Our client is a premiere Service Center exclusively offering various functions to the Group of diverse Global Companies it owns. This is a place where things are often changing and growing so you won't be bored!
As an HPC (High-Performance Computing) Data Center/Private Cloud Architect, you will be
responsible for designing and implementing state-of-the-art datacenter/private cloud infrastructure solutions that support high-performance computing and scientific research. You will collaborate with cross-functional teams, including researchers, system administrators, network engineers, and data scientists, to understand their requirements and create efficient and scalable data center architectures.
Your expertise in HPC technologies, data center design principles, and emerging trends will be instrumental in driving innovation and optimizing performance within the data center/private cloud environment as well as possible integration into the public cloud (such as AWS or Azure).

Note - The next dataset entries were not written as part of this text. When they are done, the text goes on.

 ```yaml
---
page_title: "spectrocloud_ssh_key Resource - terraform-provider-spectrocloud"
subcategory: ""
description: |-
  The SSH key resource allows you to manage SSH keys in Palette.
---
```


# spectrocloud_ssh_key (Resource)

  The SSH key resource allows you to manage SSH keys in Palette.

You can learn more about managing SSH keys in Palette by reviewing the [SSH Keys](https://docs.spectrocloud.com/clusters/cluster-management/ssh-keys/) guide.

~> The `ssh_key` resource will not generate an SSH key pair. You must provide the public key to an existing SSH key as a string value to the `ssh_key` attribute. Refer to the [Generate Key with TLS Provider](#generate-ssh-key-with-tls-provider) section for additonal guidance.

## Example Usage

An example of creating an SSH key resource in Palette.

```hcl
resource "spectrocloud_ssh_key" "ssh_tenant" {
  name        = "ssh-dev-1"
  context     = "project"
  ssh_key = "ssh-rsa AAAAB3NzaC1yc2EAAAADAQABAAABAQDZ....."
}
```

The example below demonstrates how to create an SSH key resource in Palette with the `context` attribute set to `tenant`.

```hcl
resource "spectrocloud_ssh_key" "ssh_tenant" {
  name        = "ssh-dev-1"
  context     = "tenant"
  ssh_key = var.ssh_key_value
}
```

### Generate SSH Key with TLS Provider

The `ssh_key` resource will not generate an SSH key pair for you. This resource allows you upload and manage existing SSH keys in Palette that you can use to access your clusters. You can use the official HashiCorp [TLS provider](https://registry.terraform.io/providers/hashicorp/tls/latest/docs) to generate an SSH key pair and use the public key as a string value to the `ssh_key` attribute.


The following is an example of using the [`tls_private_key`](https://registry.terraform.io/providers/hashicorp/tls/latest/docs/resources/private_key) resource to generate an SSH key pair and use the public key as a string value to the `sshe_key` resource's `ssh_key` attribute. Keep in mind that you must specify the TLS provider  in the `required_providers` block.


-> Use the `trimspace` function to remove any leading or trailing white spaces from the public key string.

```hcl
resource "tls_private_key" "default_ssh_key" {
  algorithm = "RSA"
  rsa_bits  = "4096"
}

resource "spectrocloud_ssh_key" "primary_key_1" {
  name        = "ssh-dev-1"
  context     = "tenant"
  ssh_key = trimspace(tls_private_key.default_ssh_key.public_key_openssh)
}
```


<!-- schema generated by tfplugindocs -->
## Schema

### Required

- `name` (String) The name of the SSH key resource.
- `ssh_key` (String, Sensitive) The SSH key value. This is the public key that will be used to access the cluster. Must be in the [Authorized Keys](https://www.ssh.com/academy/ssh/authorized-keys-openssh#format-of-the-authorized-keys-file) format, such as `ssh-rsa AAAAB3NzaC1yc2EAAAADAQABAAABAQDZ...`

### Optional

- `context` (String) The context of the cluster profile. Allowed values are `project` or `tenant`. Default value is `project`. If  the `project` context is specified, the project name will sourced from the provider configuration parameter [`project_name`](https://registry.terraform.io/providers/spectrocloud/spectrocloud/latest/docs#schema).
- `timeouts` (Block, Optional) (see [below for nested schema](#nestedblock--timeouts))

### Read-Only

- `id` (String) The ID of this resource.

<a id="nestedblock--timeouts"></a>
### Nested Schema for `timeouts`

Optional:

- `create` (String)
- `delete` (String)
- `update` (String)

Key Responsibilities:- Data Center Architecture Design: Develop and refine data center architecture blueprints and guidelines, considering performance, scalability, security, and efficiency aspects. Design and implement solutions for compute, storage, networking, and cooling infrastructure that align with HPC requirements.
- HPC Infrastructure Optimization: Continuously evaluate and enhance the data center infrastructure to maximize HPC performance and resource utilization. Identify and address potential bottlenecks and performance gaps, employing industry best practices and cutting-edge technologies.
- System Integration and Deployment: Collaborate with system administrators and engineers to ensure seamless integration and deployment of HPC systems within the data center. Oversee hardware and software installation, configuration, and testing activities.
- Research and Evaluation: Stay up to date with emerging HPC technologies, tools, and methodologies. Conduct research and feasibility studies on new hardware and software solutions to enhance capabilities and align to new incoming customer use cases. Evaluate vendor offerings and provide recommendations for procurement.
- Performance Monitoring and Troubleshooting: Monitor and analyze performance metrics to identify issues and implement necessary optimizations. Troubleshoot complex system problems, working closely with technical teams to ensure efficient resolution and minimal impact on operations.
- Security and Compliance: Collaborate with security teams to design and implement robust security measures within the data center infrastructure. Ensure compliance with relevant industry standards and regulations, such as HIPAA or GDPR, in data handling and storage.
- Documentation and Reporting: Create comprehensive technical documentation, including architectural diagrams, standard operating procedures, and configuration guidelines. Prepare regular reports on data center performance, capacity planning, and future infrastructure requirements.
- Team Collaboration and Leadership: Collaborate effectively with cross-functional teams, fostering a culture of knowledge sharing and innovation. Provide technical leadership and mentorship to junior team members, guiding them in adopting best practices and enhancing their skill sets.
Qualifications and Skills:- Advanced degree in computer science, engineering, or a related field.
- Proven experience as an HPC architect or similar role, with a strong focus on multi-tenant data center infrastructure design and performance optimization.
- In-depth knowledge of HPC technologies, including parallel/cluster computing, distributed storage systems, InfiniBand, RDMA and Ethernet networking, GPU acceleration, and job scheduling frameworks.
- Experience with CFD (Computational Fluid Dynamics) workloads, tooling (ex: OpenFOAM, Ansys, Altair, Siemens Simcenter, Pointwise, etc) and associated HPC optimization a major plus
- Proficiency in data center design principles, including power and cooling considerations, space planning, physical security and network topologies (preferably in a muti-tenant environment).
- Familiarity with industry-standard tools and software used in HPC environments, such as SLURM, PBS Pro, Lustre, GPFS, OpenStack, cluster managers and containerization technologies (e.g., Docker, Kubernetes).
- Experience architecting hybrid private (on-prem/data center) + public cloud (AWS or Azure) infrastructure a plus.
- Strong problem-solving and analytical skills, with the ability to identify and resolve complex technical issues.
- Excellent communication and interpersonal skills, with the ability to collaborate effectively with diverse teams and stakeholders.
- Detail-oriented mindset with a strong focus on documentation and adherence to standards.
- Familiarity with security protocols and compliance requirements in the context of data center operations.
- Ability to adapt to a fast-paced and rapidly evolving technological landscape.
Join our team as an HPC Data Center Architect and contribute to the advancement of scientific research and innovation by designing and optimizing cutting-edge data center infrastructure.